Homunculus Reticulli
Homunculus Reticulli

Reputation: 68436

Refactoring legacy C code - using extern declarations to help split up modules (potential linking and run time issues)

I am in the process of refactoring some old legacy code, written in C. The code is very tightly coupled and I am struggling to refactor it into clear logical, loosely coupled modules.

In my early iterations, I have managed to ascertain logical modules - however the tight coupling is causing me problems, as many of the functions have intimate knowledge of other parts of the system.

The way I intend to fix this is to use extern declarations. The pseudocode below hopefully, explains the situation:

Assume I have two logically separate modules Foo and FooBar. Each module is to be built into a separate library (the FooBar module has a dependency on the Foo module).

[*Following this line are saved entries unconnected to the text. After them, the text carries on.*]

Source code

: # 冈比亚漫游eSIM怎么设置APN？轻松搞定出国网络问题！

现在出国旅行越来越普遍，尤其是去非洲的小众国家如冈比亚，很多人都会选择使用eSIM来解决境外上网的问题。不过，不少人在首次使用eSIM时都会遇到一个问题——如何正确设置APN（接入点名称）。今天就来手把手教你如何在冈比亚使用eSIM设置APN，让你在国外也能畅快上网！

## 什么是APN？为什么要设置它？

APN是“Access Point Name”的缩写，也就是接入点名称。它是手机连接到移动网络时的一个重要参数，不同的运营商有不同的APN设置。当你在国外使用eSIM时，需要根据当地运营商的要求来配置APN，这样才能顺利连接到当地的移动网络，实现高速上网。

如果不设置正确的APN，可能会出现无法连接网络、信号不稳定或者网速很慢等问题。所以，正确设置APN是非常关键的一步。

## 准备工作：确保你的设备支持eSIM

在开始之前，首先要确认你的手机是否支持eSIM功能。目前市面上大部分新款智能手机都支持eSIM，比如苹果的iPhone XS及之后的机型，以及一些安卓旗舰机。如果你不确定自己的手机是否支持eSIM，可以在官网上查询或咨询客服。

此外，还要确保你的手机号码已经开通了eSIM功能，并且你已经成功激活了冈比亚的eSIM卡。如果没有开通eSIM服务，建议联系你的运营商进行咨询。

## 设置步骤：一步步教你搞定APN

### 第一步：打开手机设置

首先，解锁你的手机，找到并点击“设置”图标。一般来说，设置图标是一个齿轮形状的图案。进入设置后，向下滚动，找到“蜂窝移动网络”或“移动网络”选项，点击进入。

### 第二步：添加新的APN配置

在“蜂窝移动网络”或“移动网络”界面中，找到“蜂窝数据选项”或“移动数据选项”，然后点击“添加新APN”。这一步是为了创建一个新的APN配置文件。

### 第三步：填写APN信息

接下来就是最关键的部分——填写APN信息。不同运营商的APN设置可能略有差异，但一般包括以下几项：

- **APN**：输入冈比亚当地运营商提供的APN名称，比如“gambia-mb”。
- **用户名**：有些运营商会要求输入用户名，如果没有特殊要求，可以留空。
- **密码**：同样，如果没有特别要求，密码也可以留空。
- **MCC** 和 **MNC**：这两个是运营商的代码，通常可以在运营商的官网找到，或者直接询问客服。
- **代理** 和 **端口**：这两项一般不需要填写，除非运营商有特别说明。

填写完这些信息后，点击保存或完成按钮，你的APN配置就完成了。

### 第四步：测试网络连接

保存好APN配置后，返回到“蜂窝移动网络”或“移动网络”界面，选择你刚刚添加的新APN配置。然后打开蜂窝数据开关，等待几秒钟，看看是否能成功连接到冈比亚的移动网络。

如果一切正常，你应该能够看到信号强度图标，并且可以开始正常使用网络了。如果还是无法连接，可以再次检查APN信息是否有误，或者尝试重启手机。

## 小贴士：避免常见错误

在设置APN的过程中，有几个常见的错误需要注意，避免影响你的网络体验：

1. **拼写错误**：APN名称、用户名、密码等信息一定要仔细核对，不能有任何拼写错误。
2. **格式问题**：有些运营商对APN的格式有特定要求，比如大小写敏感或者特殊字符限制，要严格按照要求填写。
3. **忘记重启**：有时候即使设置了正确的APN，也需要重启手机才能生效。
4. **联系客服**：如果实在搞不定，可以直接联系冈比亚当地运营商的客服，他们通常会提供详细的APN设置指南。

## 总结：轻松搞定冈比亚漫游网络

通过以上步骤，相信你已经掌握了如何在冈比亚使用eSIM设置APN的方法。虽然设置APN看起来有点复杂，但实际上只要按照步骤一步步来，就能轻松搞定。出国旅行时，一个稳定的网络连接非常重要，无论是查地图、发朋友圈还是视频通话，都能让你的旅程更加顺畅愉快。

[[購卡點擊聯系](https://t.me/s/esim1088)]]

/*######################################*/
/*             Foo Module               */
/*######################################*/
/*  Foo.h */
#ifndef FOO_MODULE_H
#define FOO_MODULE_H

void foo(int id);
int do_something();
...

#endif /* FOO_MODULE_H */


/* Foo.c */
#include "Foo.h"
extern int foobar();  /* defined in FooBar module (a separate library) */


void foo(int id){
    int var;

    switch (id){
        case 1:
            var = do_something();
            break;

        case 2:
            /* the module that gets here, has the required functions defined in it */
            var = foobar();
    }

    return var;
}



/*###############################*/
/*        FOOBar module          */
/*###############################*/

/* FooBar.h */

#ifndef FOOBAR_MODULE_H
#define FOOBAR_MODULE_H

#include "Foo.h"

int foobar();
void do_something_else();
...

#endif /* FOOBAR_MODULE_H */


/* source file */
int foobar(){
    return 42;
}

void do_something_else(){
   int ret = foo(2);
   printf("Function returned: %d", ret);
}

Is this a valid way to refactor the existing code into logically separate modules whilst allowing executables that link to libfoo.so and libfoobar.so to continue to work correctly?

My underlying assumption is that modules that link to libfoo.so only will not be able to resolve foobar() - but that should be fine since they do not need that function, so they will never have to call it. On the other hand, for modules that link to libfoobar.so, when they call foo(), `foobar() would have been resolved (the function definition is in the module).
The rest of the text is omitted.